Under the proposed Route, FPIs will have more operational flexibility in terms of instrument choices as well as exemptions from regulatory provisions such as the cap on short-term investments at 20% of portfolio size, concentration limits, and caps on exposure to a corporate group, RBI said
The Reserve Bank of India (RBI) on Friday, in consultation with the government of India and the Securities and Exchange Board of India (Sebi), proposed to introduce a separate channel, called the ‘Voluntary Retention Route’ (VRR), to enable Foreign Portfolio Investments (FPIs) to invest in debt markets in India.
Broadly, investments through the route will be free of the macro-prudential and other regulatory prescriptions applicable to FPI investments in debt markets, provided FPIs voluntarily commit to retain a required minimum percentage of their investments in India for a period of their choice.
“To encourage FPIs willing to undertake long-term investments, a special route called VRR is being proposed. Under the proposed route, FPIs will have more operational flexibility in terms of instrument choices as well as exemptions from regulatory provisions such as the cap on short-term investments (less than one year) at 20% of portfolio size, concentration limits, and caps on exposure to a corporate group (20% of portfolio size and 50% of a single issue),” the central bank said.
RBI mentioned in the press release that the objective of the VRR channel is to attract long-term and stable FPI investments into debt markets while providing FPIs with operational flexibility to manage their investments. Any entity registered as an FPI with SEBI is eligible to participate through this Route.
Rajnish Kumar, chairman, SBI, said, “The proposed Voluntary Retention Route (VRR) for FPI participation in corporate bonds markets on a long-term basis is a welcome move and will add depth to the market in terms of broad based participation.” FPIs investing through the route will be eligible to participate in repos for liquidity management, provided that the amount borrowed or lent under repo shall not exceed 10% of their investment under VRR. Securities sold under repo shall not bring the holdings below 67% of the commited portfolio size (CPS). Securities bought under repos shall not be reckoned for maintenance of the minimum 67% of CPS.

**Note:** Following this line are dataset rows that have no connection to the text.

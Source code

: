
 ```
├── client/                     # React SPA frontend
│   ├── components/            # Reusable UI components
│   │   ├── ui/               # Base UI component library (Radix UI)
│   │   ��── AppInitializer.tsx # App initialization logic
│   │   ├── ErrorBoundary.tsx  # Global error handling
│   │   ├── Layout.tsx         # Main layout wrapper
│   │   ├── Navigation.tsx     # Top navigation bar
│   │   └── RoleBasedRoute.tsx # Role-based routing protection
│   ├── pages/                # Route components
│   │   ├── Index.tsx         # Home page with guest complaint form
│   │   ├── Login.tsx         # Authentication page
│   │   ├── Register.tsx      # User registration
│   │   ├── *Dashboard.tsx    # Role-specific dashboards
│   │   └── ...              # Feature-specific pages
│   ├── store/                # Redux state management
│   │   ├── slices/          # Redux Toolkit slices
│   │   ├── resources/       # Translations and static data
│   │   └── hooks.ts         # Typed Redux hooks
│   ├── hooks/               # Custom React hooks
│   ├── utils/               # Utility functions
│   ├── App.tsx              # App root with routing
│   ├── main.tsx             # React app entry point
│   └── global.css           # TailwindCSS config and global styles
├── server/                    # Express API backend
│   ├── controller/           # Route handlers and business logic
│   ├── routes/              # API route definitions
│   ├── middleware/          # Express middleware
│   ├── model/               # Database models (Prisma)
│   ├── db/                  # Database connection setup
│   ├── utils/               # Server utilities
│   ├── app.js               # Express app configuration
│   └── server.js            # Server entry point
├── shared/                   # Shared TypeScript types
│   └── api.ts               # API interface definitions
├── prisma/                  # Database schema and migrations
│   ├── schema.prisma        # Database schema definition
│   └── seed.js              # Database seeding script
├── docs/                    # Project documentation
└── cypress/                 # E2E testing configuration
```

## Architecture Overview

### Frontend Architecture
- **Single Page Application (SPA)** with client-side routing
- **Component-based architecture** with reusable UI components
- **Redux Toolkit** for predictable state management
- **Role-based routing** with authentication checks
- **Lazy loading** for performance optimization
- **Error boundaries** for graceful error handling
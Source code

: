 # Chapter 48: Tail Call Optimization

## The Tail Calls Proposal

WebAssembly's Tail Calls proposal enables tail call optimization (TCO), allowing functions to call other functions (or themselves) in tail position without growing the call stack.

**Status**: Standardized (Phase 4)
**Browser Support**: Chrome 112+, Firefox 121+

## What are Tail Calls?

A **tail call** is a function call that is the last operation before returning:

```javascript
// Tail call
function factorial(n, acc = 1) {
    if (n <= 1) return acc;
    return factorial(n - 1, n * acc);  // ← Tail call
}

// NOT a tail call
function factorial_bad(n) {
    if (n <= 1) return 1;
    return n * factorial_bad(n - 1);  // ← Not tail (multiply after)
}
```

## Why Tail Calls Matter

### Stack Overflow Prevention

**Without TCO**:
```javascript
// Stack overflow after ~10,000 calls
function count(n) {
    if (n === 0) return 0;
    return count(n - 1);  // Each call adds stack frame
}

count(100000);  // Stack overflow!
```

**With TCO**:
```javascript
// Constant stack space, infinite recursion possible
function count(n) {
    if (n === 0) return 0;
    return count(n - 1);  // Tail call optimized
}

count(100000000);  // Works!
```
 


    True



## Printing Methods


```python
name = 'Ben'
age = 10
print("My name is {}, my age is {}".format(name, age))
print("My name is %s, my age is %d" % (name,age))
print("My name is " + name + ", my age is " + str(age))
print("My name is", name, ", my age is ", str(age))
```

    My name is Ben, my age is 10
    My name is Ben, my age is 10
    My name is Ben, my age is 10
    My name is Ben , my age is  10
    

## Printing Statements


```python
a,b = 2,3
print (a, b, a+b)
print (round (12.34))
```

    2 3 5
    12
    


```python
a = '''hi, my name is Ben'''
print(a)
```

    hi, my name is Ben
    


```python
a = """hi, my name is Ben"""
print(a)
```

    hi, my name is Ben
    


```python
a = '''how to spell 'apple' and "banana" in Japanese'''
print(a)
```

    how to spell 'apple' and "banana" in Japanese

To be eligible to invest under this route, it said, FPIs will need to voluntarily commit to retain in India a minimum required percentage of their investments for a period of their choice. FPIs would apply for investment limits under the route through an auction process, it said.
Noting that the robustness and reliability of financial benchmarks are critical for efficient pricing and valuation of financial instruments, the RBI said ensuring the credibility of benchmarks promotes their wider adoption, which in turn facilitates efficient transmission of price signals in the financial system.